ただ、アフィリエイトで儲けるコツは月5万円ぐらい稼げるサイトを何個も作ることだ。もしかするとこれを書いた人はサイトを20個ぐらい作っているのかもしれない。しかし、そもそものソースがVIP板な訳で、そこから複数のサイトを作るのは大変難しい。やっぱり無理だ(笑)。

 さらに今回の事件に関連して”VIP系まとめサイトのアフィリエイトの話再び”(参照)では、儲かったとして月三十万円くらいではないかと推測している。

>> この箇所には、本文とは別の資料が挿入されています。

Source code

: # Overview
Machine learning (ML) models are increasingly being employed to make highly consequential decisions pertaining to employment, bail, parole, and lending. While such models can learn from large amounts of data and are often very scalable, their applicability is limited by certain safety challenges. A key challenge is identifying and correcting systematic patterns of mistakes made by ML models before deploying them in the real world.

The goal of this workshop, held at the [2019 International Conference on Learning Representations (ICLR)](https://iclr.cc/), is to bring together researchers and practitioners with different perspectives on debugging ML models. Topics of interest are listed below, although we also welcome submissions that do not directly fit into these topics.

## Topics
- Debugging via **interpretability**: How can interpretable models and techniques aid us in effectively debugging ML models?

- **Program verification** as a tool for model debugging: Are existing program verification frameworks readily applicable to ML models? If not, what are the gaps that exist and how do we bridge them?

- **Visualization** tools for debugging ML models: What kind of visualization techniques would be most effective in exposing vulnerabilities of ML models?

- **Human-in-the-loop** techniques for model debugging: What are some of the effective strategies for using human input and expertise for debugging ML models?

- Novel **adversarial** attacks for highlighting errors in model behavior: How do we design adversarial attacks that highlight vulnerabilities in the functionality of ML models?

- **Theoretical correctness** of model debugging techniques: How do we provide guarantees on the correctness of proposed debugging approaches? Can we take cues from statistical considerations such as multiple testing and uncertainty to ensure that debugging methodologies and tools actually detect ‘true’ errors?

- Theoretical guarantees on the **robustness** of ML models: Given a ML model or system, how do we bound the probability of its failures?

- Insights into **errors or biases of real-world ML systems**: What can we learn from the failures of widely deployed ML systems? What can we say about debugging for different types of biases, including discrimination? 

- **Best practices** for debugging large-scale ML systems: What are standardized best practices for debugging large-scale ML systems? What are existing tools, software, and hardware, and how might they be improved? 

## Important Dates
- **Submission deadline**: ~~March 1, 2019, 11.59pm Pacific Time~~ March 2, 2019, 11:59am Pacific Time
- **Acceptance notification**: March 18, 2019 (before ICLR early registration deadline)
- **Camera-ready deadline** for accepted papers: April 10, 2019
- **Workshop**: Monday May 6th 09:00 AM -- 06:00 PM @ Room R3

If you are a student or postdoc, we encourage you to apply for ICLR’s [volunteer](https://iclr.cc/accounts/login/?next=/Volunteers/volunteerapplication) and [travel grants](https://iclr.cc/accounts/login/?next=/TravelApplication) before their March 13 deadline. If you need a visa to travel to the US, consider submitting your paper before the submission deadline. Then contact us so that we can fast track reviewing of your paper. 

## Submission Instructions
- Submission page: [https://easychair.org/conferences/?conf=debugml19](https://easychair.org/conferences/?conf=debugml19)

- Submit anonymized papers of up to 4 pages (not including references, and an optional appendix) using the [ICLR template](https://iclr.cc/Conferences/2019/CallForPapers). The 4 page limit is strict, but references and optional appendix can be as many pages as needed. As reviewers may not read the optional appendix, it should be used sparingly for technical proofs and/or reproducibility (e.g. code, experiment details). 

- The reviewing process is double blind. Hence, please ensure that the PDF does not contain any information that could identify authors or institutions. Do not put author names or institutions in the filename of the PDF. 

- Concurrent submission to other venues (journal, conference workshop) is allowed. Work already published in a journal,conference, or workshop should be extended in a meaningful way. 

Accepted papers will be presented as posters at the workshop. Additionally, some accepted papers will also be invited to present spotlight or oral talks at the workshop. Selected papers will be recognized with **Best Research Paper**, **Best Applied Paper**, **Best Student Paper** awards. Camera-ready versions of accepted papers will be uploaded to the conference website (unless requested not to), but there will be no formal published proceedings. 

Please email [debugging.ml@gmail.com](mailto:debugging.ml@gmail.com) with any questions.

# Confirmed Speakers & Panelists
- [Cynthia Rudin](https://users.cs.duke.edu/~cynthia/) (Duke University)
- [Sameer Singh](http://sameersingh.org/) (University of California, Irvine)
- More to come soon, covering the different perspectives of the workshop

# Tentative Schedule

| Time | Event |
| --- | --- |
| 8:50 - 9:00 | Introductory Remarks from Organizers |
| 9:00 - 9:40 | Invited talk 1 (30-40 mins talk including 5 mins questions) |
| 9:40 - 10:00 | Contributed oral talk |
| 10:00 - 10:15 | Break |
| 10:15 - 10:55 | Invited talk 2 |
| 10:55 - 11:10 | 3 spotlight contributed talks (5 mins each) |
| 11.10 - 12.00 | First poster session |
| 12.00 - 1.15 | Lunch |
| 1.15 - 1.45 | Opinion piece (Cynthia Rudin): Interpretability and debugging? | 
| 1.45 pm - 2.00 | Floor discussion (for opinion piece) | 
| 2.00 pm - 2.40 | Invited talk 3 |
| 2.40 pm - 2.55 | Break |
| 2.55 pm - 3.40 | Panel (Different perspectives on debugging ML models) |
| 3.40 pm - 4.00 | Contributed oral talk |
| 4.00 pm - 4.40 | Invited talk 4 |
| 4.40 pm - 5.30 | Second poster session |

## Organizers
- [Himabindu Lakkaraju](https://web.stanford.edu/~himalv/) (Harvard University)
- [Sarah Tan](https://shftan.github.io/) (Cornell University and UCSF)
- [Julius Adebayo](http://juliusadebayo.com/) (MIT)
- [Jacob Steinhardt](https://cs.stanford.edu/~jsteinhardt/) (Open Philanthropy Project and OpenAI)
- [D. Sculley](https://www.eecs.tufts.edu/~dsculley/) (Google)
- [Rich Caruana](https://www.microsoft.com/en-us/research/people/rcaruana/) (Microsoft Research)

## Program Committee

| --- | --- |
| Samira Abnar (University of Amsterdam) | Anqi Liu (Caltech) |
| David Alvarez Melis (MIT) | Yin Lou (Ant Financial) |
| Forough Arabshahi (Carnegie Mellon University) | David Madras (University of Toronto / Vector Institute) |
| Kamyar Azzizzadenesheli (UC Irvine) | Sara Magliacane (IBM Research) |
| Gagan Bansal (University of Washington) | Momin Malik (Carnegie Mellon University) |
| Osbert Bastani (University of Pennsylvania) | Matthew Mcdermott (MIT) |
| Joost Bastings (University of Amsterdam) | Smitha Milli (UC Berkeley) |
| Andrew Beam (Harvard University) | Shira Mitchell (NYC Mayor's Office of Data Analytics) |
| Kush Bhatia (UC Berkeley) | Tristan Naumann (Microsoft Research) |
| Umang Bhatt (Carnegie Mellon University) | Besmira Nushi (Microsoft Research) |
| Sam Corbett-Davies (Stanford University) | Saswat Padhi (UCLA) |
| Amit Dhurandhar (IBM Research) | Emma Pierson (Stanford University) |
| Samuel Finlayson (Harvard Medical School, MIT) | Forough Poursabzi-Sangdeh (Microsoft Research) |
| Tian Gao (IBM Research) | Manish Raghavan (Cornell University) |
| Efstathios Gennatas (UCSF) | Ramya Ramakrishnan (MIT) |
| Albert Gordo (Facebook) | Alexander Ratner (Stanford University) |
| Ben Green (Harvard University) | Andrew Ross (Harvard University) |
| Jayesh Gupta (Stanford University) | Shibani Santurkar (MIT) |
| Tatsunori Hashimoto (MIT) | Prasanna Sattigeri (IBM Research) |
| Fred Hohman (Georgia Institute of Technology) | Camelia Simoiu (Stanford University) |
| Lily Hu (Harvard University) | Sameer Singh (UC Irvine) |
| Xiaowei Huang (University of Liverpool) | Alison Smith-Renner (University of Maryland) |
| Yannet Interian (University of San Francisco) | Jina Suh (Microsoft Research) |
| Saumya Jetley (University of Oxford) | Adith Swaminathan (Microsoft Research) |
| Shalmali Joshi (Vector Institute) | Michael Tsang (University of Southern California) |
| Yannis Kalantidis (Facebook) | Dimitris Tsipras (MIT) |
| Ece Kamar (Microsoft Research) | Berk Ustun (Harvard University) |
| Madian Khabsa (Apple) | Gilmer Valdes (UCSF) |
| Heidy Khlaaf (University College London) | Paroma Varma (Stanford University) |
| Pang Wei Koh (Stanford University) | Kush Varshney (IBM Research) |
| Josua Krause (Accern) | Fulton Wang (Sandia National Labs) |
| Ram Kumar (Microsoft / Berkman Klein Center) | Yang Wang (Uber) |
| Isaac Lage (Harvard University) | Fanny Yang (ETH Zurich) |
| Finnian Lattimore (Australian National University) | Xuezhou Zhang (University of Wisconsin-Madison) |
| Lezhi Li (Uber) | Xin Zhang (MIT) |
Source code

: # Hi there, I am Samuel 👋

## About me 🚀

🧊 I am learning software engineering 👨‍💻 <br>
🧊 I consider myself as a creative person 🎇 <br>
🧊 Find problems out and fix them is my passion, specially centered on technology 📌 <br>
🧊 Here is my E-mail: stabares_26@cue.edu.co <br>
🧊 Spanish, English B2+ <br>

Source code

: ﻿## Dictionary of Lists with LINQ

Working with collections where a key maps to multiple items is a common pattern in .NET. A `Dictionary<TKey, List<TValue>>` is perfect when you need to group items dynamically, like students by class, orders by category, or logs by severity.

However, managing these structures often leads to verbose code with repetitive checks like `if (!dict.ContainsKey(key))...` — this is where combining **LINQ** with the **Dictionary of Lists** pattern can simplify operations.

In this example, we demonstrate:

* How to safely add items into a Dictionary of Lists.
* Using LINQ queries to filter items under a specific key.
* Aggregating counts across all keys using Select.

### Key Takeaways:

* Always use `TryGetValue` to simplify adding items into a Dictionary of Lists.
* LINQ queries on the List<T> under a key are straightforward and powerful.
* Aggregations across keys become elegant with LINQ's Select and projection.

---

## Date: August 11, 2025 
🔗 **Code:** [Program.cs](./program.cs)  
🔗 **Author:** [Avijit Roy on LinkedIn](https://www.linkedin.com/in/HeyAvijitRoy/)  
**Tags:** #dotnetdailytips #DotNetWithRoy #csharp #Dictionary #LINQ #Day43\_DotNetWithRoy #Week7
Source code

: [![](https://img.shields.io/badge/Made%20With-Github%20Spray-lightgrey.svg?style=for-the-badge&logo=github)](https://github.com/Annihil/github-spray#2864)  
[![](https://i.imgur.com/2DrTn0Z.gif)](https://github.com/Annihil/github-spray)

 実態がわからないものの月額三十万円近い収入があれば、運営規模にもよるが趣味のレベルを超えてビジネスといってもいい。なので、ネタの仕入れについてもそれなりのビジネス・ルールがあってしかるべきだろう。
 今回の事件がのまネコ問題とは違って難しいのは、落としどころが見えないことだ。あるいは、現状有名なまとめサイトがひとまず沈没して終了なのかもしれない。もちろん、今後も小規模なまとめサイトは出てくるだろうが。
 今回の事態に関連して、もうひとつ気になることがある。すでに一部で疑問が提出されているのだが、まとめサイトやその関連グループが2ちゃんねるにネタを仕込んでいたのではないか。こうした疑惑は電車男の時にも起きたので、定番的なものかもしれないが。
 ネットのなかになんとなく転がっているかに見える面白い話というのは、たまたま転がっているのではなく、誰かが話題作りのためにネットのなかに仕組んだものかもしれない。主体の見えない広告という時代がすでに来ているのかもしれない。